Your goal —
In the records below, find the line with "## 4.1.0 (Feb 8th, 2022)" and the line with "Consenrich on the". Print both exactly, along with every line between them, and no other line.

________________________

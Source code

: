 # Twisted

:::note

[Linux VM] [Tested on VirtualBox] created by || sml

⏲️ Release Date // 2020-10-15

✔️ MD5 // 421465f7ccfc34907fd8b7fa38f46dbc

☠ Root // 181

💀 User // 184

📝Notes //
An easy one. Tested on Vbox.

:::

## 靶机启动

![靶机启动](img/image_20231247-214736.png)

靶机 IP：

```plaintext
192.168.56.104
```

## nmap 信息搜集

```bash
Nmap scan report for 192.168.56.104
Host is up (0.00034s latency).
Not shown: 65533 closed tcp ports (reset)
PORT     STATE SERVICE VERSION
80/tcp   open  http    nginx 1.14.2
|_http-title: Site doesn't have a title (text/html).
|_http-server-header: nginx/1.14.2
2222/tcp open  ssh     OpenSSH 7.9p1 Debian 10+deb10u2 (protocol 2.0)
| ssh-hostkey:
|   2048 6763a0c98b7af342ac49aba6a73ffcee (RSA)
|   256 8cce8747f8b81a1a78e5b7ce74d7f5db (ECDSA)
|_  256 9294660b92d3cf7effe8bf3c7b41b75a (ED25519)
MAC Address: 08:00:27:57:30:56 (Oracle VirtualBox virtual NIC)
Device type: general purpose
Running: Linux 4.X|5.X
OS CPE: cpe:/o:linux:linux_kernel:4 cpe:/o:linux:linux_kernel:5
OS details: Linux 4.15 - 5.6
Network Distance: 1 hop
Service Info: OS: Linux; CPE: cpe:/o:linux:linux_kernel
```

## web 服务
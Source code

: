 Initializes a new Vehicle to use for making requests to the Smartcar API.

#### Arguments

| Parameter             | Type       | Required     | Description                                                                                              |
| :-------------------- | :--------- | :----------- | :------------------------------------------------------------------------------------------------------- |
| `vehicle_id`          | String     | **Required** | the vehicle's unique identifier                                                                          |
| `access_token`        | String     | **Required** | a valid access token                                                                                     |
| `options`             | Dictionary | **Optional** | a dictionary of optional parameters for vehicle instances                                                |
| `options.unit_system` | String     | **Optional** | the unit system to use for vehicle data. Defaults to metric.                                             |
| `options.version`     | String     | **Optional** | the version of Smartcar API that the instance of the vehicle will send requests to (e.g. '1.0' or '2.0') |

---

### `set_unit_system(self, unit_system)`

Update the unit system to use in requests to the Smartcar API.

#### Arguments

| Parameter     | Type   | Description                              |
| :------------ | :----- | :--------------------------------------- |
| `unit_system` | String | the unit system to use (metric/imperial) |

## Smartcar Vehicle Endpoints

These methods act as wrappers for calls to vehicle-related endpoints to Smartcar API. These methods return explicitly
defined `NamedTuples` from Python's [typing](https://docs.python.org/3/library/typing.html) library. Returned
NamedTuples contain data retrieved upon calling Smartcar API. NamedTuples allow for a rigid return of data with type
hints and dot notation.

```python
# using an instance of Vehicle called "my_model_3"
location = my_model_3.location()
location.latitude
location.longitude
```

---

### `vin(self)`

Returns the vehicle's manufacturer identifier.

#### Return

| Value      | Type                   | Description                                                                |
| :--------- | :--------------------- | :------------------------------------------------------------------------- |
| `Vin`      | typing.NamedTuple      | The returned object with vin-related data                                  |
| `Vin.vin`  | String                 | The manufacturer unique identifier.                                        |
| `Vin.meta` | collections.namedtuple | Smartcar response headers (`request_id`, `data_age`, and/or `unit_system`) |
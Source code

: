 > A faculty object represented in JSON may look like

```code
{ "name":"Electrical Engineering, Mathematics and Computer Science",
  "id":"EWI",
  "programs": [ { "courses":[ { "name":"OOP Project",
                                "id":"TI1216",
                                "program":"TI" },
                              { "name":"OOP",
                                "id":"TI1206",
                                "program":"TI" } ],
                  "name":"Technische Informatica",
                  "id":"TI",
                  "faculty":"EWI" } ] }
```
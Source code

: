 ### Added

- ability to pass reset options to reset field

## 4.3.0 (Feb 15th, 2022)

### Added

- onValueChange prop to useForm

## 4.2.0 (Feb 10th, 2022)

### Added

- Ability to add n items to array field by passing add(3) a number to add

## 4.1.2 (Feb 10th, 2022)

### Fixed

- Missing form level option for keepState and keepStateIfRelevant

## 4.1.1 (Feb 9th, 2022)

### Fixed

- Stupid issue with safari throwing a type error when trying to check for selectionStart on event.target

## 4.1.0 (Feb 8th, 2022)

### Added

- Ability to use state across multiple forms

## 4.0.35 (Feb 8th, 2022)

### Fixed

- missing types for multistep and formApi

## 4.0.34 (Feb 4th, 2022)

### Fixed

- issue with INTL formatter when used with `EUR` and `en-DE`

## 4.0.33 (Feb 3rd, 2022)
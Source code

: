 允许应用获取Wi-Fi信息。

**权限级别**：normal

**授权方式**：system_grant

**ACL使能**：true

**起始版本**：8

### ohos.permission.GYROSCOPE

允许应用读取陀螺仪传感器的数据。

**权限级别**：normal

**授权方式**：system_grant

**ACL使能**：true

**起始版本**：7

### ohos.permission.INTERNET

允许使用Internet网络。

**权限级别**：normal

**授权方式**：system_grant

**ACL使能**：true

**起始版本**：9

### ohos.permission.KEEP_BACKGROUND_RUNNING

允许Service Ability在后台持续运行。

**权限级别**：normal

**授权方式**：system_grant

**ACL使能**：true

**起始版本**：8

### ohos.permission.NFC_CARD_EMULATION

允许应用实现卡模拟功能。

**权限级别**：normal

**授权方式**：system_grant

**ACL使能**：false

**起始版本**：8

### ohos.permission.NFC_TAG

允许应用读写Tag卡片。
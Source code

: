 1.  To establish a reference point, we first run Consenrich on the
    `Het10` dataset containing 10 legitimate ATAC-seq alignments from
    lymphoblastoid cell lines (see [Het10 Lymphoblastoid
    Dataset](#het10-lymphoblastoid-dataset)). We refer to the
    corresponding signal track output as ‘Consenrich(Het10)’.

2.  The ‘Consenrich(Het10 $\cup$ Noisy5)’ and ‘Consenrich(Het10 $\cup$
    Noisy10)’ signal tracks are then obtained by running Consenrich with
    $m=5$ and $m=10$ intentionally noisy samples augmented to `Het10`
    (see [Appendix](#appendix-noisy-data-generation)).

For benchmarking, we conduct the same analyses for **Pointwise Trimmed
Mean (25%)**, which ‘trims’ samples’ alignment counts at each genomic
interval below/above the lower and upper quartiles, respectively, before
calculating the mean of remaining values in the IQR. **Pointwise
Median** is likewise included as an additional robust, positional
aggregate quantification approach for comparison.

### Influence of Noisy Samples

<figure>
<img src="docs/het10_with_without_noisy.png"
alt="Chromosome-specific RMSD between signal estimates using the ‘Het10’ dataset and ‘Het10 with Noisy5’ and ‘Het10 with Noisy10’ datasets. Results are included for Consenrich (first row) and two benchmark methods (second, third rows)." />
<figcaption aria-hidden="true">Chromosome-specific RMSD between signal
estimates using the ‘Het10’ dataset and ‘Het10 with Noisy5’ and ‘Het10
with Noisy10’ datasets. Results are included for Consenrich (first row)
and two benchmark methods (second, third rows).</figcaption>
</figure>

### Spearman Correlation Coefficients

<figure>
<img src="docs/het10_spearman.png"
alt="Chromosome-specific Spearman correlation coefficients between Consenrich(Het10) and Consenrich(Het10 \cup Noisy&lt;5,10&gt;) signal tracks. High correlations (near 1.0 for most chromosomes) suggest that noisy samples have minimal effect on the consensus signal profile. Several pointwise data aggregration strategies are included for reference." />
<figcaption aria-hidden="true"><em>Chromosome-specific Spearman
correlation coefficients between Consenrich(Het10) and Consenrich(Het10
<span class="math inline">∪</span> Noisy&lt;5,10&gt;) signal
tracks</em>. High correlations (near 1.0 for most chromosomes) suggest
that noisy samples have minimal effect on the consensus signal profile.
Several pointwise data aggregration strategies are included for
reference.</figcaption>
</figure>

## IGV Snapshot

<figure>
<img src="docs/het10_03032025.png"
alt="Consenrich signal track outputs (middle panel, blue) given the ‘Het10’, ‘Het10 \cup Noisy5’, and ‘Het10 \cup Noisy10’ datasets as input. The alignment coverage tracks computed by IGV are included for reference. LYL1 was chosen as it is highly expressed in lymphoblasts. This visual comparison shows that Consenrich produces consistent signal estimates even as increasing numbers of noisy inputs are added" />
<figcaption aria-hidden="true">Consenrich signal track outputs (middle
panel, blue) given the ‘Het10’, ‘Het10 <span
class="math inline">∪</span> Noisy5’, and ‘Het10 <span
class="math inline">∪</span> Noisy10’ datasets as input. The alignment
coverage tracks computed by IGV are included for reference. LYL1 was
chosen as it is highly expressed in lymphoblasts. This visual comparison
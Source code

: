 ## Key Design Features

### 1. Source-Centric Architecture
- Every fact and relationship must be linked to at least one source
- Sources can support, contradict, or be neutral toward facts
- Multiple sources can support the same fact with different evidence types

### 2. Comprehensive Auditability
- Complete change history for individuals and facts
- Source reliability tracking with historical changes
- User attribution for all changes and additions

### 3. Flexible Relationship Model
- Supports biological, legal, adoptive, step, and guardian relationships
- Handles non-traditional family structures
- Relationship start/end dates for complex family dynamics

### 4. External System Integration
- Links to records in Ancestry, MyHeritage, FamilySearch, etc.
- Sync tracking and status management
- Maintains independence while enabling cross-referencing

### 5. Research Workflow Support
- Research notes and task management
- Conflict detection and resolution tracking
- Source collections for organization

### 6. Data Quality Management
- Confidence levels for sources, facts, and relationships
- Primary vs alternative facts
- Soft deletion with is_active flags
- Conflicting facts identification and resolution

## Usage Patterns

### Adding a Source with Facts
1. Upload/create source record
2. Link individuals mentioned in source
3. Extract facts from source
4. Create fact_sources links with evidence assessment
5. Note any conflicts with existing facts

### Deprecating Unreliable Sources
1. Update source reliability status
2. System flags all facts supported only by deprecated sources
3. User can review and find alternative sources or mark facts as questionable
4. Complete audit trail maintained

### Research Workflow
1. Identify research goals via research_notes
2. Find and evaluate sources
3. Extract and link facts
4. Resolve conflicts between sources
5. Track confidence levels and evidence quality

________________________

Exercise solution —
## 4.1.0 (Feb 8th, 2022)

### Added

- Ability to use state across multiple forms

## 4.0.35 (Feb 8th, 2022)

### Fixed

- missing types for multistep and formApi

## 4.0.34 (Feb 4th, 2022)

### Fixed

- issue with INTL formatter when used with `EUR` and `en-DE`

## 4.0.33 (Feb 3rd, 2022)
Source code

: 允许应用获取Wi-Fi信息。

**权限级别**：normal

**授权方式**：system_grant

**ACL使能**：true

**起始版本**：8

### ohos.permission.GYROSCOPE

允许应用读取陀螺仪传感器的数据。

**权限级别**：normal

**授权方式**：system_grant

**ACL使能**：true

**起始版本**：7

### ohos.permission.INTERNET

允许使用Internet网络。

**权限级别**：normal

**授权方式**：system_grant

**ACL使能**：true

**起始版本**：9

### ohos.permission.KEEP_BACKGROUND_RUNNING

允许Service Ability在后台持续运行。

**权限级别**：normal

**授权方式**：system_grant

**ACL使能**：true

**起始版本**：8

### ohos.permission.NFC_CARD_EMULATION

允许应用实现卡模拟功能。

**权限级别**：normal

**授权方式**：system_grant

**ACL使能**：false

**起始版本**：8

### ohos.permission.NFC_TAG

允许应用读写Tag卡片。
Source code

: 1.  To establish a reference point, we first run Consenrich on the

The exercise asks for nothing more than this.